Stored items from a collection:
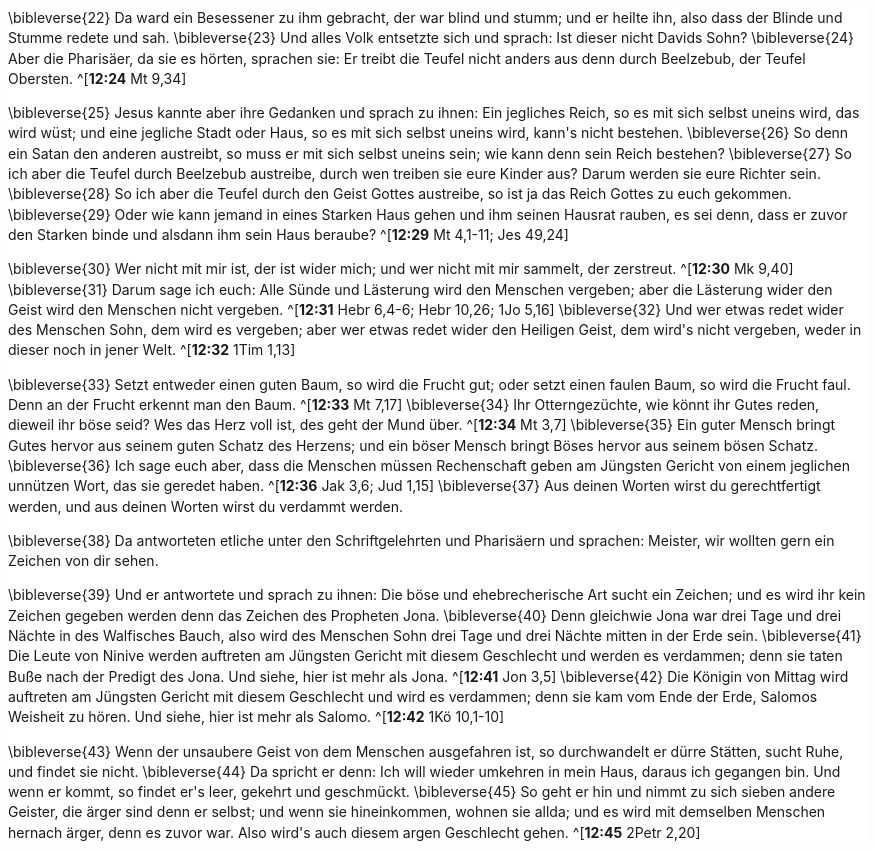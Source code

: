 

\bibleverse{22} Da ward ein Besessener zu ihm gebracht, der war blind und stumm; und er heilte ihn, also dass der Blinde und Stumme redete und sah. \bibleverse{23} Und alles Volk entsetzte sich und sprach: Ist dieser nicht Davids Sohn? \bibleverse{24} Aber die Pharisäer, da sie es hörten, sprachen sie: Er treibt die Teufel nicht anders aus denn durch Beelzebub, der Teufel Obersten. 
^[**12:24** Mt 9,34] 


\bibleverse{25} Jesus kannte aber ihre Gedanken und sprach zu ihnen: Ein jegliches Reich, so es mit sich selbst uneins wird, das wird wüst; und eine jegliche Stadt oder Haus, so es mit sich selbst uneins wird, kann's nicht bestehen. \bibleverse{26} So denn ein Satan den anderen austreibt, so muss er mit sich selbst uneins sein; wie kann denn sein Reich bestehen? \bibleverse{27} So ich aber die Teufel durch Beelzebub austreibe, durch wen treiben sie eure Kinder aus? Darum werden sie eure Richter sein. \bibleverse{28} So ich aber die Teufel durch den Geist Gottes austreibe, so ist ja das Reich Gottes zu euch gekommen. \bibleverse{29} Oder wie kann jemand in eines Starken Haus gehen und ihm seinen Hausrat rauben, es sei denn, dass er zuvor den Starken binde und alsdann ihm sein Haus beraube? 
^[**12:29** Mt 4,1-11; Jes 49,24] 


\bibleverse{30} Wer nicht mit mir ist, der ist wider mich; und wer nicht mit mir sammelt, der zerstreut. ^[**12:30** Mk 9,40] \bibleverse{31} Darum sage ich euch: Alle Sünde und Lästerung wird den Menschen vergeben; aber die Lästerung wider den Geist wird den Menschen nicht vergeben. ^[**12:31** Hebr 6,4-6; Hebr 10,26; 1Jo 5,16] \bibleverse{32} Und wer etwas redet wider des Menschen Sohn, dem wird es vergeben; aber wer etwas redet wider den Heiligen Geist, dem wird's nicht vergeben, weder in dieser noch in jener Welt. 
^[**12:32** 1Tim 1,13] 
  

\bibleverse{33} Setzt entweder einen guten Baum, so wird die Frucht gut; oder setzt einen faulen Baum, so wird die Frucht faul. Denn an der Frucht erkennt man den Baum. ^[**12:33** Mt 7,17] \bibleverse{34} Ihr Otterngezüchte, wie könnt ihr Gutes reden, dieweil ihr böse seid? Wes das Herz voll ist, des geht der Mund über. ^[**12:34** Mt 3,7] \bibleverse{35} Ein guter Mensch bringt Gutes hervor aus seinem guten Schatz des Herzens; und ein böser Mensch bringt Böses hervor aus seinem bösen Schatz. \bibleverse{36} Ich sage euch aber, dass die Menschen müssen Rechenschaft geben am Jüngsten Gericht von einem jeglichen unnützen Wort, das sie geredet haben. ^[**12:36** Jak 3,6; Jud 1,15] \bibleverse{37} Aus deinen Worten wirst du gerechtfertigt werden, und aus deinen Worten wirst du verdammt werden. 

  

\bibleverse{38} Da antworteten etliche unter den Schriftgelehrten und Pharisäern und sprachen: Meister, wir wollten gern ein Zeichen von dir sehen. 


\bibleverse{39} Und er antwortete und sprach zu ihnen: Die böse und ehebrecherische Art sucht ein Zeichen; und es wird ihr kein Zeichen gegeben werden denn das Zeichen des Propheten Jona. \bibleverse{40} Denn gleichwie Jona war drei Tage und drei Nächte in des Walfisches Bauch, also wird des Menschen Sohn drei Tage und drei Nächte mitten in der Erde sein. \bibleverse{41} Die Leute von Ninive werden auftreten am Jüngsten Gericht mit diesem Geschlecht und werden es verdammen; denn sie taten Buße nach der Predigt des Jona. Und siehe, hier ist mehr als Jona. ^[**12:41** Jon 3,5] \bibleverse{42} Die Königin von Mittag wird auftreten am Jüngsten Gericht mit diesem Geschlecht und wird es verdammen; denn sie kam vom Ende der Erde, Salomos Weisheit zu hören. Und siehe, hier ist mehr als Salomo. 
^[**12:42** 1Kö 10,1-10] 
 

\bibleverse{43} Wenn der unsaubere Geist von dem Menschen ausgefahren ist, so durchwandelt er dürre Stätten, sucht Ruhe, und findet sie nicht. \bibleverse{44} Da spricht er denn: Ich will wieder umkehren in mein Haus, daraus ich gegangen bin. Und wenn er kommt, so findet er's leer, gekehrt und geschmückt. \bibleverse{45} So geht er hin und nimmt zu sich sieben andere Geister, die ärger sind denn er selbst; und wenn sie hineinkommen, wohnen sie allda; und es wird mit demselben Menschen hernach ärger, denn es zuvor war. Also wird's auch diesem argen Geschlecht gehen. 
^[**12:45** 2Petr 2,20]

### What needs to be done
Each line of the data should be quoted exactly, with pictures left out.

### Expected output
Source code

: 

\bibleverse{22} Da ward ein Besessener zu ihm gebracht, der war blind und stumm; und er heilte ihn, also dass der Blinde und Stumme redete und sah. \bibleverse{23} Und alles Volk entsetzte sich und sprach: Ist dieser nicht Davids Sohn? \bibleverse{24} Aber die Pharisäer, da sie es hörten, sprachen sie: Er treibt die Teufel nicht anders aus denn durch Beelzebub, der Teufel Obersten. 
^[**12:24** Mt 9,34] 


\bibleverse{25} Jesus kannte aber ihre Gedanken und sprach zu ihnen: Ein jegliches Reich, so es mit sich selbst uneins wird, das wird wüst; und eine jegliche Stadt oder Haus, so es mit sich selbst uneins wird, kann's nicht bestehen. \bibleverse{26} So denn ein Satan den anderen austreibt, so muss er mit sich selbst uneins sein; wie kann denn sein Reich bestehen? \bibleverse{27} So ich aber die Teufel durch Beelzebub austreibe, durch wen treiben sie eure Kinder aus? Darum werden sie eure Richter sein. \bibleverse{28} So ich aber die Teufel durch den Geist Gottes austreibe, so ist ja das Reich Gottes zu euch gekommen. \bibleverse{29} Oder wie kann jemand in eines Starken Haus gehen und ihm seinen Hausrat rauben, es sei denn, dass er zuvor den Starken binde und alsdann ihm sein Haus beraube? 
^[**12:29** Mt 4,1-11; Jes 49,24] 


\bibleverse{30} Wer nicht mit mir ist, der ist wider mich; und wer nicht mit mir sammelt, der zerstreut. ^[**12:30** Mk 9,40] \bibleverse{31} Darum sage ich euch: Alle Sünde und Lästerung wird den Menschen vergeben; aber die Lästerung wider den Geist wird den Menschen nicht vergeben. ^[**12:31** Hebr 6,4-6; Hebr 10,26; 1Jo 5,16] \bibleverse{32} Und wer etwas redet wider des Menschen Sohn, dem wird es vergeben; aber wer etwas redet wider den Heiligen Geist, dem wird's nicht vergeben, weder in dieser noch in jener Welt. 
^[**12:32** 1Tim 1,13] 
  

\bibleverse{33} Setzt entweder einen guten Baum, so wird die Frucht gut; oder setzt einen faulen Baum, so wird die Frucht faul. Denn an der Frucht erkennt man den Baum. ^[**12:33** Mt 7,17] \bibleverse{34} Ihr Otterngezüchte, wie könnt ihr Gutes reden, dieweil ihr böse seid? Wes das Herz voll ist, des geht der Mund über. ^[**12:34** Mt 3,7] \bibleverse{35} Ein guter Mensch bringt Gutes hervor aus seinem guten Schatz des Herzens; und ein böser Mensch bringt Böses hervor aus seinem bösen Schatz. \bibleverse{36} Ich sage euch aber, dass die Menschen müssen Rechenschaft geben am Jüngsten Gericht von einem jeglichen unnützen Wort, das sie geredet haben. ^[**12:36** Jak 3,6; Jud 1,15] \bibleverse{37} Aus deinen Worten wirst du gerechtfertigt werden, und aus deinen Worten wirst du verdammt werden. 

  

\bibleverse{38} Da antworteten etliche unter den Schriftgelehrten und Pharisäern und sprachen: Meister, wir wollten gern ein Zeichen von dir sehen. 


\bibleverse{39} Und er antwortete und sprach zu ihnen: Die böse und ehebrecherische Art sucht ein Zeichen; und es wird ihr kein Zeichen gegeben werden denn das Zeichen des Propheten Jona. \bibleverse{40} Denn gleichwie Jona war drei Tage und drei Nächte in des Walfisches Bauch, also wird des Menschen Sohn drei Tage und drei Nächte mitten in der Erde sein. \bibleverse{41} Die Leute von Ninive werden auftreten am Jüngsten Gericht mit diesem Geschlecht und werden es verdammen; denn sie taten Buße nach der Predigt des Jona. Und siehe, hier ist mehr als Jona. ^[**12:41** Jon 3,5] \bibleverse{42} Die Königin von Mittag wird auftreten am Jüngsten Gericht mit diesem Geschlecht und wird es verdammen; denn sie kam vom Ende der Erde, Salomos Weisheit zu hören. Und siehe, hier ist mehr als Salomo. 
^[**12:42** 1Kö 10,1-10] 
 

\bibleverse{43} Wenn der unsaubere Geist von dem Menschen ausgefahren ist, so durchwandelt er dürre Stätten, sucht Ruhe, und findet sie nicht. \bibleverse{44} Da spricht er denn: Ich will wieder umkehren in mein Haus, daraus ich gegangen bin. Und wenn er kommt, so findet er's leer, gekehrt und geschmückt. \bibleverse{45} So geht er hin und nimmt zu sich sieben andere Geister, die ärger sind denn er selbst; und wenn sie hineinkommen, wohnen sie allda; und es wird mit demselben Menschen hernach ärger, denn es zuvor war. Also wird's auch diesem argen Geschlecht gehen. 
^[**12:45** 2Petr 2,20]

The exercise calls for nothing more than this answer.